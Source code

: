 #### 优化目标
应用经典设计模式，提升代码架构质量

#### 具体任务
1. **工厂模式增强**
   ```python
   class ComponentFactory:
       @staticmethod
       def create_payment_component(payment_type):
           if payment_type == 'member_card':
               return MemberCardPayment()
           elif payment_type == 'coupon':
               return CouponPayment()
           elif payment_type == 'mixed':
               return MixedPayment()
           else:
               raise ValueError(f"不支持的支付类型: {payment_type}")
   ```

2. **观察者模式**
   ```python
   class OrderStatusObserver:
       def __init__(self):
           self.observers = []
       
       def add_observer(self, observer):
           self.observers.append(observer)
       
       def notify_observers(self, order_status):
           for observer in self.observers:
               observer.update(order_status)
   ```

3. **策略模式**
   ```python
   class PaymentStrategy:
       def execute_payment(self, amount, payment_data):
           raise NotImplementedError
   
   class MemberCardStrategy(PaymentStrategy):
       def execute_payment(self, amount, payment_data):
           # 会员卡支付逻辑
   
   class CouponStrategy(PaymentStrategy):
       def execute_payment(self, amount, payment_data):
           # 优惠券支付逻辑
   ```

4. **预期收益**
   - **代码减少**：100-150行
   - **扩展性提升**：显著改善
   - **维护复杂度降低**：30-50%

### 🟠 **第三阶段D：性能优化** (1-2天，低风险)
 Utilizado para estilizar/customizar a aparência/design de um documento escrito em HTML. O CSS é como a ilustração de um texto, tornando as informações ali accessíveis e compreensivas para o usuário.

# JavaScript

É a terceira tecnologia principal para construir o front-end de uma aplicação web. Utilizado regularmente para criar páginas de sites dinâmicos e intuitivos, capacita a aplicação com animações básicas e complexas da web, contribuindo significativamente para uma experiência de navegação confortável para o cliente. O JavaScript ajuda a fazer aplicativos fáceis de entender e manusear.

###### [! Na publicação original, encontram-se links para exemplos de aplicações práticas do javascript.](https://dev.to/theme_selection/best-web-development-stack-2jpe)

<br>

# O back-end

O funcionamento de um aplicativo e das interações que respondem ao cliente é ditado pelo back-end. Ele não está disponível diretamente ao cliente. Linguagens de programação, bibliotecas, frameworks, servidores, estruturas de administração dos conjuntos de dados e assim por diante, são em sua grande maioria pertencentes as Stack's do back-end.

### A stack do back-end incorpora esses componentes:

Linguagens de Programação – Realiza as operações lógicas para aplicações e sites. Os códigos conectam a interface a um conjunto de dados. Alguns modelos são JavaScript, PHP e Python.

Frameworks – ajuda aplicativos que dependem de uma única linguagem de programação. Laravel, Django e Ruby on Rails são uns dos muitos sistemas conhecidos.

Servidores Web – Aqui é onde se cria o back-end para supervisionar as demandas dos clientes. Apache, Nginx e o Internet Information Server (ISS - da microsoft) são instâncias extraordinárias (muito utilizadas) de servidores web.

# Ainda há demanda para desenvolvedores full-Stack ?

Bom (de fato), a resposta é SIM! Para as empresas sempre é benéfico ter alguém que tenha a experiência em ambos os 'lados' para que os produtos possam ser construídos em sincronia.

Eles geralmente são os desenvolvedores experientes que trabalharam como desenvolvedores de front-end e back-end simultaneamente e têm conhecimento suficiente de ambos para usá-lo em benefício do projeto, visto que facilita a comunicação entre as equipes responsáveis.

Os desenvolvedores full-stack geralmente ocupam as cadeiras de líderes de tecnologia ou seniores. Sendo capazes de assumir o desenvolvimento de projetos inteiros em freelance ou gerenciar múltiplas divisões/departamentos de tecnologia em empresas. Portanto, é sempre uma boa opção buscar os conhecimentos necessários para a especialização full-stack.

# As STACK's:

### Try it
All entries should be transcribed verbatim.

### Task solution
Source code

: #### 优化目标
应用经典设计模式，提升代码架构质量

#### 具体任务
1. **工厂模式增强**
   ```python
   class ComponentFactory:
       @staticmethod
       def create_payment_component(payment_type):
           if payment_type == 'member_card':
               return MemberCardPayment()
           elif payment_type == 'coupon':
               return CouponPayment()
           elif payment_type == 'mixed':
               return MixedPayment()
           else:
               raise ValueError(f"不支持的支付类型: {payment_type}")
   ```

2. **观察者模式**
   ```python
   class OrderStatusObserver:
       def __init__(self):
           self.observers = []
       
       def add_observer(self, observer):
           self.observers.append(observer)
       
       def notify_observers(self, order_status):
           for observer in self.observers:
               observer.update(order_status)
   ```

3. **策略模式**
   ```python
   class PaymentStrategy:
       def execute_payment(self, amount, payment_data):
           raise NotImplementedError
   
   class MemberCardStrategy(PaymentStrategy):
       def execute_payment(self, amount, payment_data):
           # 会员卡支付逻辑
   
   class CouponStrategy(PaymentStrategy):
       def execute_payment(self, amount, payment_data):
           # 优惠券支付逻辑
   ```

4. **预期收益**
   - **代码减少**：100-150行
   - **扩展性提升**：显著改善
   - **维护复杂度降低**：30-50%

### 🟠 **第三阶段D：性能优化** (1-2天，低风险)
 Utilizado para estilizar/customizar a aparência/design de um documento escrito em HTML. O CSS é como a ilustração de um texto, tornando as informações ali accessíveis e compreensivas para o usuário.

# JavaScript

É a terceira tecnologia principal para construir o front-end de uma aplicação web. Utilizado regularmente para criar páginas de sites dinâmicos e intuitivos, capacita a aplicação com animações básicas e complexas da web, contribuindo significativamente para uma experiência de navegação confortável para o cliente. O JavaScript ajuda a fazer aplicativos fáceis de entender e manusear.

###### [! Na publicação original, encontram-se links para exemplos de aplicações práticas do javascript.](https://dev.to/theme_selection/best-web-development-stack-2jpe)

<br>

# O back-end

O funcionamento de um aplicativo e das interações que respondem ao cliente é ditado pelo back-end. Ele não está disponível diretamente ao cliente. Linguagens de programação, bibliotecas, frameworks, servidores, estruturas de administração dos conjuntos de dados e assim por diante, são em sua grande maioria pertencentes as Stack's do back-end.

### A stack do back-end incorpora esses componentes:

Linguagens de Programação – Realiza as operações lógicas para aplicações e sites. Os códigos conectam a interface a um conjunto de dados. Alguns modelos são JavaScript, PHP e Python.

Frameworks – ajuda aplicativos que dependem de uma única linguagem de programação. Laravel, Django e Ruby on Rails são uns dos muitos sistemas conhecidos.

Servidores Web – Aqui é onde se cria o back-end para supervisionar as demandas dos clientes. Apache, Nginx e o Internet Information Server (ISS - da microsoft) são instâncias extraordinárias (muito utilizadas) de servidores web.

# Ainda há demanda para desenvolvedores full-Stack ?

Bom (de fato), a resposta é SIM! Para as empresas sempre é benéfico ter alguém que tenha a experiência em ambos os 'lados' para que os produtos possam ser construídos em sincronia.

Eles geralmente são os desenvolvedores experientes que trabalharam como desenvolvedores de front-end e back-end simultaneamente e têm conhecimento suficiente de ambos para usá-lo em benefício do projeto, visto que facilita a comunicação entre as equipes responsáveis.

Os desenvolvedores full-stack geralmente ocupam as cadeiras de líderes de tecnologia ou seniores. Sendo capazes de assumir o desenvolvimento de projetos inteiros em freelance ou gerenciar múltiplas divisões/departamentos de tecnologia em empresas. Portanto, é sempre uma boa opção buscar os conhecimentos necessários para a especialização full-stack.

# As STACK's:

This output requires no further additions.